Expensify / App

Welcome to New Expensify: a complete re-imagination of financial collaboration, centered around chat. Help us build the next generation of Expensify by sharing feedback and contributing to the code.
https://new.expensify.com
MIT License
3.29k stars 2.73k forks source link

Formatting of email responses in NewDot isn't pretty #8088

Closed mvtglobally closed 2 years ago

mvtglobally commented 2 years ago

If you haven’t already, check out our contributing guidelines for onboarding and email contributors@expensify.com to request to join our Slack channel!


Action Performed:

@greeny was sending messages back/forth to a business partner

Expected Result:

When the partner replied via email that the formatting would like nice and there wouldn't be extra line breaks

Actual Result:

Formatting is a bit janky, inc. extra line breaks

Workaround:

unknown

Platform:

Where is this issue occurring?

Version Number: 1.1.41-3 Reproducible in staging?: need repro Reproducible in production?: Y Email or phone of affected tester (no customers): Logs: https://stackoverflow.com/c/expensify/questions/4856 Notes/Photos/Videos: Any additional supporting documentation

image - 2022-03-11T000521 922

Expensify/Expensify Issue URL: Issue reported by: @mallenexpensify Slack conversation: https://expensify.slack.com/archives/C01GTK53T8Q/p1646931708047189

View all open jobs on GitHub

MelvinBot commented 2 years ago

Triggered auto assignment to @MariaHCD (Engineering), see https://stackoverflow.com/c/expensify/questions/4319 for more details.

MariaHCD commented 2 years ago

I think this could be an issue on the backend when parsing the response (and thus, possibly not something an external contributor could work on)

@zsgreenwald Would you mind DM'ing me more details (eg. the user's email) so I can investigate further via the logs and possibly on Mailgun as well?
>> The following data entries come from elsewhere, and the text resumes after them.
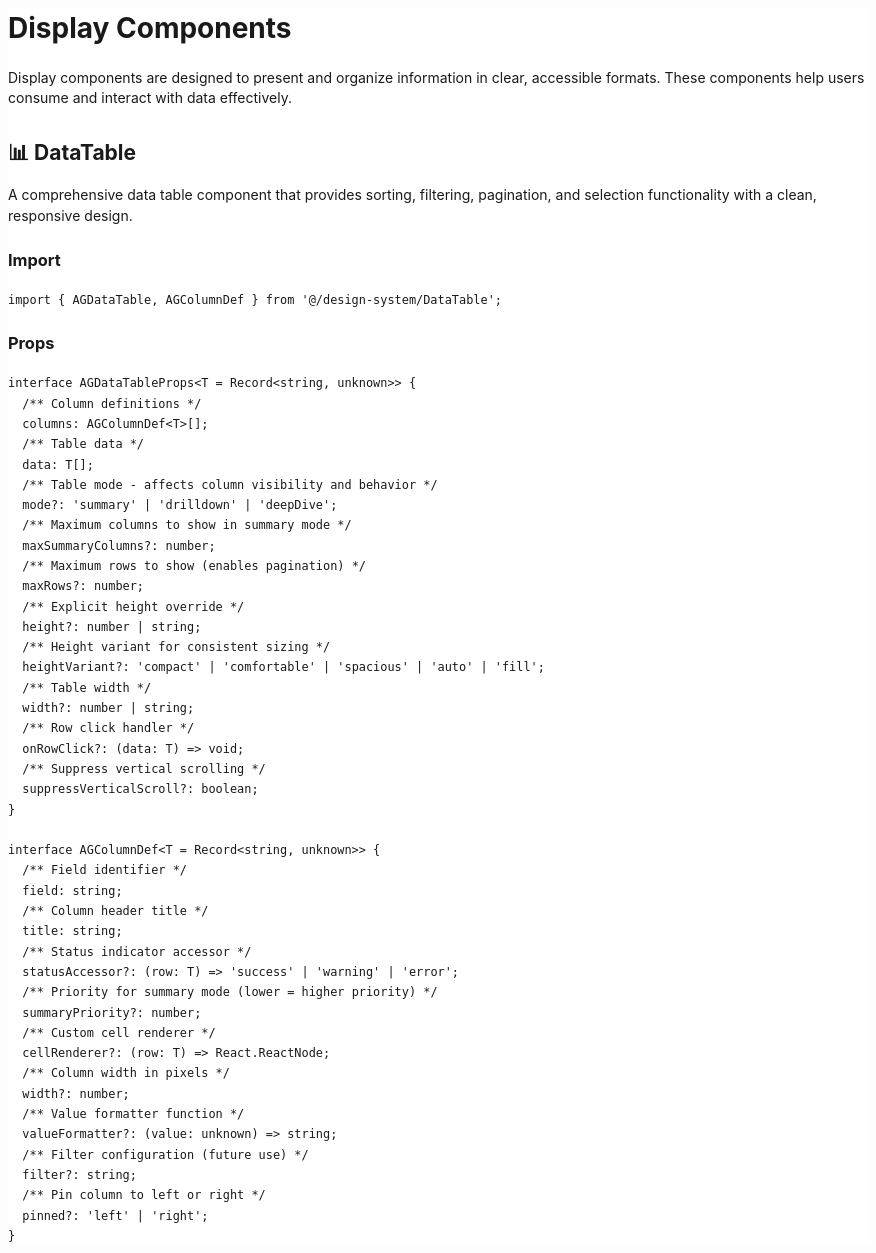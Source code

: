 # Display Components

Display components are designed to present and organize information in clear, accessible formats. These components help users consume and interact with data effectively.

## 📊 DataTable

A comprehensive data table component that provides sorting, filtering, pagination, and selection functionality with a clean, responsive design.

### Import

```tsx
import { AGDataTable, AGColumnDef } from '@/design-system/DataTable';
```

### Props

```tsx
interface AGDataTableProps<T = Record<string, unknown>> {
  /** Column definitions */
  columns: AGColumnDef<T>[];
  /** Table data */
  data: T[];
  /** Table mode - affects column visibility and behavior */
  mode?: 'summary' | 'drilldown' | 'deepDive';
  /** Maximum columns to show in summary mode */
  maxSummaryColumns?: number;
  /** Maximum rows to show (enables pagination) */
  maxRows?: number;
  /** Explicit height override */
  height?: number | string;
  /** Height variant for consistent sizing */
  heightVariant?: 'compact' | 'comfortable' | 'spacious' | 'auto' | 'fill';
  /** Table width */
  width?: number | string;
  /** Row click handler */
  onRowClick?: (data: T) => void;
  /** Suppress vertical scrolling */
  suppressVerticalScroll?: boolean;
}

interface AGColumnDef<T = Record<string, unknown>> {
  /** Field identifier */
  field: string;
  /** Column header title */
  title: string;
  /** Status indicator accessor */
  statusAccessor?: (row: T) => 'success' | 'warning' | 'error';
  /** Priority for summary mode (lower = higher priority) */
  summaryPriority?: number;
  /** Custom cell renderer */
  cellRenderer?: (row: T) => React.ReactNode;
  /** Column width in pixels */
  width?: number;
  /** Value formatter function */
  valueFormatter?: (value: unknown) => string;
  /** Filter configuration (future use) */
  filter?: string;
  /** Pin column to left or right */
  pinned?: 'left' | 'right';
}
```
zsgreenwald commented 2 years ago

On it!

MariaHCD commented 2 years ago

Looks like we ran into something similar here: https://github.com/Expensify/Expensify/issues/142335

Looking at the logs for the user that @zsgreenwald sent over via DM, looks like we defaulted to mailgun's stripped HTML content instead of parsing it ourselves:

Email request is either using VML/XML namespaces or is from an unknown provider, relying on mailgun's stripped HTML content

cc: @thienlnam Not sure if we can do anything here?

thienlnam commented 2 years ago

Yeah, not much we can do here unless we try to strip it ourselves which leads to endless things we'd have to account for. Since mailgun email stripping has been unreliable we can look into using another library for this except we'd need to test multiple platforms to make sure it works and isn't stripping out text content. We can also strip out whitespace after stripped HTML but that also leads to some unintended changes in other email providers

MariaHCD commented 2 years ago

Thanks, @thienlnam! So it sounds like:

Option 1: Strip the content ourselves (which would be tricky due to the endless number of mail providers that we'd have to account for)

Option 2: Investigate usage of another library (which would entail lots of tests across multiple platforms to ensure the text content isn't being stripped)

Option 3:

We can also strip out whitespace after stripped HTML but that also leads to some unintended changes in other email providers

Could you elaborate on those unintended changes? Maybe we can trim any whitespaces before and after the stripped HTML?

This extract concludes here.